• **DATA SUPPLIED**:
<<<<

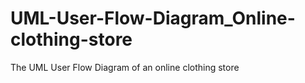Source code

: # UML-User-Flow-Diagram_Online-clothing-store
The UML User Flow Diagram of an online clothing store
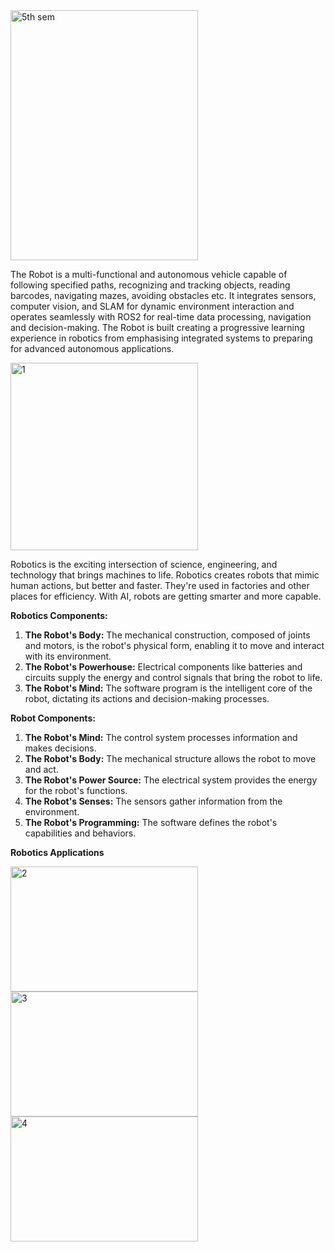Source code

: <img src="https://github.com/user-attachments/assets/00217bab-4eaa-4ea3-9692-7eda3185269e" alt="5th sem" width="300" height="400">

The Robot is a multi-functional and autonomous vehicle capable of following specified paths, recognizing and tracking objects, reading barcodes, navigating mazes, avoiding obstacles etc. It integrates sensors, computer vision, and SLAM for dynamic environment interaction and operates seamlessly with ROS2 for real-time data processing, navigation and decision-making. The Robot is built creating a progressive learning experience in robotics from emphasising integrated systems to preparing for advanced autonomous applications.


<img src="https://github.com/user-attachments/assets/0706afc8-d6ec-4b99-bdb9-0384e0d91f5f" alt="1" width="300" height="300">

Robotics is the exciting intersection of science, engineering, and technology that brings machines to life. Robotics creates robots that mimic human actions, but better and faster. They're used in factories and other places for efficiency. With AI, robots are getting smarter and more capable.

**Robotics Components:**
1. **The Robot's Body:** The mechanical construction, composed of joints and motors, is the robot's physical form, enabling it to move and interact with its environment.
2. **The Robot's Powerhouse:** Electrical components like batteries and circuits supply the energy and control signals that bring the robot to life.
3. **The Robot's Mind:** The software program is the intelligent core of the robot, dictating its actions and decision-making processes.

**Robot Components:**
1. **The Robot's Mind:** The control system processes information and makes decisions.
2. **The Robot's Body:** The mechanical structure allows the robot to move and act.
3. **The Robot's Power Source:** The electrical system provides the energy for the robot's functions.
4. **The Robot's Senses:** The sensors gather information from the environment.
5. **The Robot's Programming:** The software defines the robot's capabilities and behaviors.

**Robotics Applications**

<img src="https://github.com/user-attachments/assets/352e2825-8b9a-43d5-8f61-14f9aa5e5c42" alt="2" width="300" height="200"> <img src="https://github.com/user-attachments/assets/fa030a73-909f-4650-a827-8e0d4bef0e13" alt="3" width="300" height="200"> <img src="https://github.com/user-attachments/assets/66a36de1-af27-4dee-b53e-1410a51e29dc" alt="4" width="300" height="200">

>>>>

• **PROBLEM STATEMENT**: Faithful copy, images left out: write out every line of data.

• **WORKED SOLUTION**:
Source code

: # UML-User-Flow-Diagram_Online-clothing-store
The UML User Flow Diagram of an online clothing store
Source code

: <img src="https://github.com/user-attachments/assets/00217bab-4eaa-4ea3-9692-7eda3185269e" alt="5th sem" width="300" height="400">

The Robot is a multi-functional and autonomous vehicle capable of following specified paths, recognizing and tracking objects, reading barcodes, navigating mazes, avoiding obstacles etc. It integrates sensors, computer vision, and SLAM for dynamic environment interaction and operates seamlessly with ROS2 for real-time data processing, navigation and decision-making. The Robot is built creating a progressive learning experience in robotics from emphasising integrated systems to preparing for advanced autonomous applications.


<img src="https://github.com/user-attachments/assets/0706afc8-d6ec-4b99-bdb9-0384e0d91f5f" alt="1" width="300" height="300">

Robotics is the exciting intersection of science, engineering, and technology that brings machines to life. Robotics creates robots that mimic human actions, but better and faster. They're used in factories and other places for efficiency. With AI, robots are getting smarter and more capable.

**Robotics Components:**
1. **The Robot's Body:** The mechanical construction, composed of joints and motors, is the robot's physical form, enabling it to move and interact with its environment.
2. **The Robot's Powerhouse:** Electrical components like batteries and circuits supply the energy and control signals that bring the robot to life.
3. **The Robot's Mind:** The software program is the intelligent core of the robot, dictating its actions and decision-making processes.

**Robot Components:**
1. **The Robot's Mind:** The control system processes information and makes decisions.
2. **The Robot's Body:** The mechanical structure allows the robot to move and act.
3. **The Robot's Power Source:** The electrical system provides the energy for the robot's functions.
4. **The Robot's Senses:** The sensors gather information from the environment.
5. **The Robot's Programming:** The software defines the robot's capabilities and behaviors.

**Robotics Applications**

<img src="https://github.com/user-attachments/assets/352e2825-8b9a-43d5-8f61-14f9aa5e5c42" alt="2" width="300" height="200"> <img src="https://github.com/user-attachments/assets/fa030a73-909f-4650-a827-8e0d4bef0e13" alt="3" width="300" height="200"> <img src="https://github.com/user-attachments/assets/66a36de1-af27-4dee-b53e-1410a51e29dc" alt="4" width="300" height="200">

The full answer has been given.